* _What is being asked_: Please copy the records exactly as they appear, with all pictures left out.

* _Entries provided_:
:::
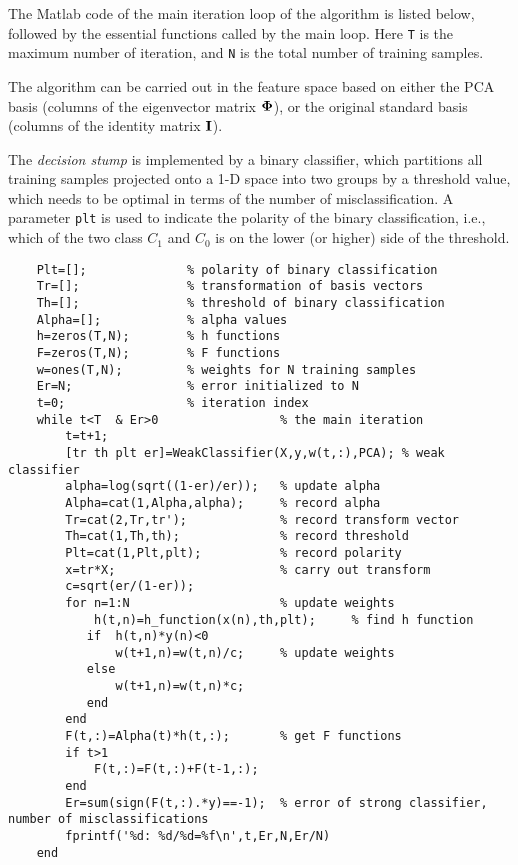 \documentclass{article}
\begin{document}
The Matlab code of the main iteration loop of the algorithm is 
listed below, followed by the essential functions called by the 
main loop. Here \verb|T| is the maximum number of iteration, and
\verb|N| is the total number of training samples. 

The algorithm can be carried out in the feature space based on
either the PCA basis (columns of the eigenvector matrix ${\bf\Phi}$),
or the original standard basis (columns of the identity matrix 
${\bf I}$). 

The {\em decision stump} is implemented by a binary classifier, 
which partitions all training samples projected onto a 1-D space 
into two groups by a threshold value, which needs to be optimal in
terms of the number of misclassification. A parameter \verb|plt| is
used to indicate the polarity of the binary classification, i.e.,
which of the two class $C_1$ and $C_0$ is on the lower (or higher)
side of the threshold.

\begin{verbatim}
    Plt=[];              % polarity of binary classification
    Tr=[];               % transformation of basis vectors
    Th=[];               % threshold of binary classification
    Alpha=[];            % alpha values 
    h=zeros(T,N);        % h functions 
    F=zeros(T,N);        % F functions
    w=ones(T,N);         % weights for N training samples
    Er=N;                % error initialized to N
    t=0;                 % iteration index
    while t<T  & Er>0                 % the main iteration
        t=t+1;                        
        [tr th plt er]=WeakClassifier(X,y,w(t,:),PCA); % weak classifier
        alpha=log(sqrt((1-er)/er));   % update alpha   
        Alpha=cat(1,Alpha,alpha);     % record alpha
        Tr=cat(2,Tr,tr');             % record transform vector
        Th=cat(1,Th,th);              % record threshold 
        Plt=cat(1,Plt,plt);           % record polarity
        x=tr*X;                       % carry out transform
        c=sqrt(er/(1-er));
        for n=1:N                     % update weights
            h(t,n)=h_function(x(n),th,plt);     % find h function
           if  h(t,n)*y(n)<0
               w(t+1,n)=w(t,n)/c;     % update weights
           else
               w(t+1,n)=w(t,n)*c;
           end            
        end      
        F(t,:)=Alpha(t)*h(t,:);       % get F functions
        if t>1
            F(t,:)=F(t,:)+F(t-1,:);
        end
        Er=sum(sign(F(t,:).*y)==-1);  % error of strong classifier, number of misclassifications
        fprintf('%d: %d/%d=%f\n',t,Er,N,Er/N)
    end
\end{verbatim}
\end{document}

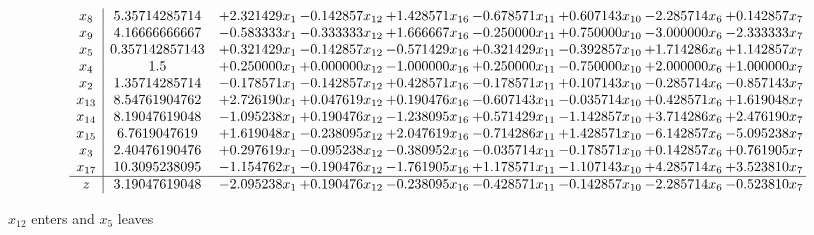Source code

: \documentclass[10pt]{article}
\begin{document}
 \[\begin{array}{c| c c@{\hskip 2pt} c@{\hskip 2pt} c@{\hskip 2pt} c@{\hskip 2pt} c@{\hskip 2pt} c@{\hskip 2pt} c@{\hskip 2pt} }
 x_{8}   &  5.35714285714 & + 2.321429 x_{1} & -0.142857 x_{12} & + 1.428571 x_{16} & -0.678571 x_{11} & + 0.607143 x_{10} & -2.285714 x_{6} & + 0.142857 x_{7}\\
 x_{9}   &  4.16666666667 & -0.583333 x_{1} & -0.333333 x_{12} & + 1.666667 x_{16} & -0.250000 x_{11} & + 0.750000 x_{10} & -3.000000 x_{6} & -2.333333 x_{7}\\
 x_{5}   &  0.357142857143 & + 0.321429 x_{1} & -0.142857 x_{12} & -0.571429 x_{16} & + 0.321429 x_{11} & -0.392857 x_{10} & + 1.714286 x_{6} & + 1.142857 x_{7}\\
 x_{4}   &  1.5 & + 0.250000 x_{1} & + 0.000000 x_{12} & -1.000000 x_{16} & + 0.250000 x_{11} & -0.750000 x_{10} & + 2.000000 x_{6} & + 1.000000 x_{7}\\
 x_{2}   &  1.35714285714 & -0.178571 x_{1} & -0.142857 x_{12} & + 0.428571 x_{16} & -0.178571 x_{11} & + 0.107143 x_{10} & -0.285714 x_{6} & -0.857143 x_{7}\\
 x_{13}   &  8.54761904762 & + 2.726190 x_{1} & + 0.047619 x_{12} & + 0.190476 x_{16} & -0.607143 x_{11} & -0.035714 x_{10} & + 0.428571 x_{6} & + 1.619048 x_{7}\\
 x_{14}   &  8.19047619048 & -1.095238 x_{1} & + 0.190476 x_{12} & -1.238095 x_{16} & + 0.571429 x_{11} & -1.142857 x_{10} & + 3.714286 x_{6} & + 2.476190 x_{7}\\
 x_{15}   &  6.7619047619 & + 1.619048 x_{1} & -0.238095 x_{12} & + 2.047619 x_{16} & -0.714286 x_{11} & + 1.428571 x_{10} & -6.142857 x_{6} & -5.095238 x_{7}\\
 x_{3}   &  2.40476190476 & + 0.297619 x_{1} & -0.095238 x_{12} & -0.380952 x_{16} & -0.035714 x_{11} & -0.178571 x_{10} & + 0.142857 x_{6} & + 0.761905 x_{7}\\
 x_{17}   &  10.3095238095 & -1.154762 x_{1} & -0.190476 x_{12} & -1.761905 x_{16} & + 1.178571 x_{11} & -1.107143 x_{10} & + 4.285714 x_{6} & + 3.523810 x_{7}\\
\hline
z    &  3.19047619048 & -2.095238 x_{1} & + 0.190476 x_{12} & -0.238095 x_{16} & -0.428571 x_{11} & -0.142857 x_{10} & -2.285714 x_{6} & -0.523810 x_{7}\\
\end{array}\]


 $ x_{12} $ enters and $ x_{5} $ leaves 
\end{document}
:::
* _Solution for this exercise_:
 \documentclass{article}
\begin{document}
The Matlab code of the main iteration loop of the algorithm is 
listed below, followed by the essential functions called by the 
main loop. Here \verb|T| is the maximum number of iteration, and
\verb|N| is the total number of training samples. 

The algorithm can be carried out in the feature space based on
either the PCA basis (columns of the eigenvector matrix ${\bf\Phi}$),
or the original standard basis (columns of the identity matrix 
${\bf I}$). 

The {\em decision stump} is implemented by a binary classifier, 
which partitions all training samples projected onto a 1-D space 
into two groups by a threshold value, which needs to be optimal in
terms of the number of misclassification. A parameter \verb|plt| is
used to indicate the polarity of the binary classification, i.e.,
which of the two class $C_1$ and $C_0$ is on the lower (or higher)
side of the threshold.

\begin{verbatim}
    Plt=[];              % polarity of binary classification
    Tr=[];               % transformation of basis vectors
    Th=[];               % threshold of binary classification
    Alpha=[];            % alpha values 
    h=zeros(T,N);        % h functions 
    F=zeros(T,N);        % F functions
    w=ones(T,N);         % weights for N training samples
    Er=N;                % error initialized to N
    t=0;                 % iteration index
    while t<T  & Er>0                 % the main iteration
        t=t+1;                        
        [tr th plt er]=WeakClassifier(X,y,w(t,:),PCA); % weak classifier
        alpha=log(sqrt((1-er)/er));   % update alpha   
        Alpha=cat(1,Alpha,alpha);     % record alpha
        Tr=cat(2,Tr,tr');             % record transform vector
        Th=cat(1,Th,th);              % record threshold 
        Plt=cat(1,Plt,plt);           % record polarity
        x=tr*X;                       % carry out transform
        c=sqrt(er/(1-er));
        for n=1:N                     % update weights
            h(t,n)=h_function(x(n),th,plt);     % find h function
           if  h(t,n)*y(n)<0
               w(t+1,n)=w(t,n)/c;     % update weights
           else
               w(t+1,n)=w(t,n)*c;
           end            
        end      
        F(t,:)=Alpha(t)*h(t,:);       % get F functions
        if t>1
            F(t,:)=F(t,:)+F(t-1,:);
        end
        Er=sum(sign(F(t,:).*y)==-1);  % error of strong classifier, number of misclassifications
        fprintf('%d: %d/%d=%f\n',t,Er,N,Er/N)
    end
\end{verbatim}
\end{document}

Source code

: \documentclass[10pt]{article}
\begin{document}
 \[\begin{array}{c| c c@{\hskip 2pt} c@{\hskip 2pt} c@{\hskip 2pt} c@{\hskip 2pt} c@{\hskip 2pt} c@{\hskip 2pt} c@{\hskip 2pt} }
 x_{8}   &  5.35714285714 & + 2.321429 x_{1} & -0.142857 x_{12} & + 1.428571 x_{16} & -0.678571 x_{11} & + 0.607143 x_{10} & -2.285714 x_{6} & + 0.142857 x_{7}\\
 x_{9}   &  4.16666666667 & -0.583333 x_{1} & -0.333333 x_{12} & + 1.666667 x_{16} & -0.250000 x_{11} & + 0.750000 x_{10} & -3.000000 x_{6} & -2.333333 x_{7}\\
 x_{5}   &  0.357142857143 & + 0.321429 x_{1} & -0.142857 x_{12} & -0.571429 x_{16} & + 0.321429 x_{11} & -0.392857 x_{10} & + 1.714286 x_{6} & + 1.142857 x_{7}\\
 x_{4}   &  1.5 & + 0.250000 x_{1} & + 0.000000 x_{12} & -1.000000 x_{16} & + 0.250000 x_{11} & -0.750000 x_{10} & + 2.000000 x_{6} & + 1.000000 x_{7}\\
 x_{2}   &  1.35714285714 & -0.178571 x_{1} & -0.142857 x_{12} & + 0.428571 x_{16} & -0.178571 x_{11} & + 0.107143 x_{10} & -0.285714 x_{6} & -0.857143 x_{7}\\
 x_{13}   &  8.54761904762 & + 2.726190 x_{1} & + 0.047619 x_{12} & + 0.190476 x_{16} & -0.607143 x_{11} & -0.035714 x_{10} & + 0.428571 x_{6} & + 1.619048 x_{7}\\
 x_{14}   &  8.19047619048 & -1.095238 x_{1} & + 0.190476 x_{12} & -1.238095 x_{16} & + 0.571429 x_{11} & -1.142857 x_{10} & + 3.714286 x_{6} & + 2.476190 x_{7}\\
 x_{15}   &  6.7619047619 & + 1.619048 x_{1} & -0.238095 x_{12} & + 2.047619 x_{16} & -0.714286 x_{11} & + 1.428571 x_{10} & -6.142857 x_{6} & -5.095238 x_{7}\\
 x_{3}   &  2.40476190476 & + 0.297619 x_{1} & -0.095238 x_{12} & -0.380952 x_{16} & -0.035714 x_{11} & -0.178571 x_{10} & + 0.142857 x_{6} & + 0.761905 x_{7}\\
 x_{17}   &  10.3095238095 & -1.154762 x_{1} & -0.190476 x_{12} & -1.761905 x_{16} & + 1.178571 x_{11} & -1.107143 x_{10} & + 4.285714 x_{6} & + 3.523810 x_{7}\\
\hline
z    &  3.19047619048 & -2.095238 x_{1} & + 0.190476 x_{12} & -0.238095 x_{16} & -0.428571 x_{11} & -0.142857 x_{10} & -2.285714 x_{6} & -0.523810 x_{7}\\
\end{array}\]


 $ x_{12} $ enters and $ x_{5} $ leaves 
\end{document}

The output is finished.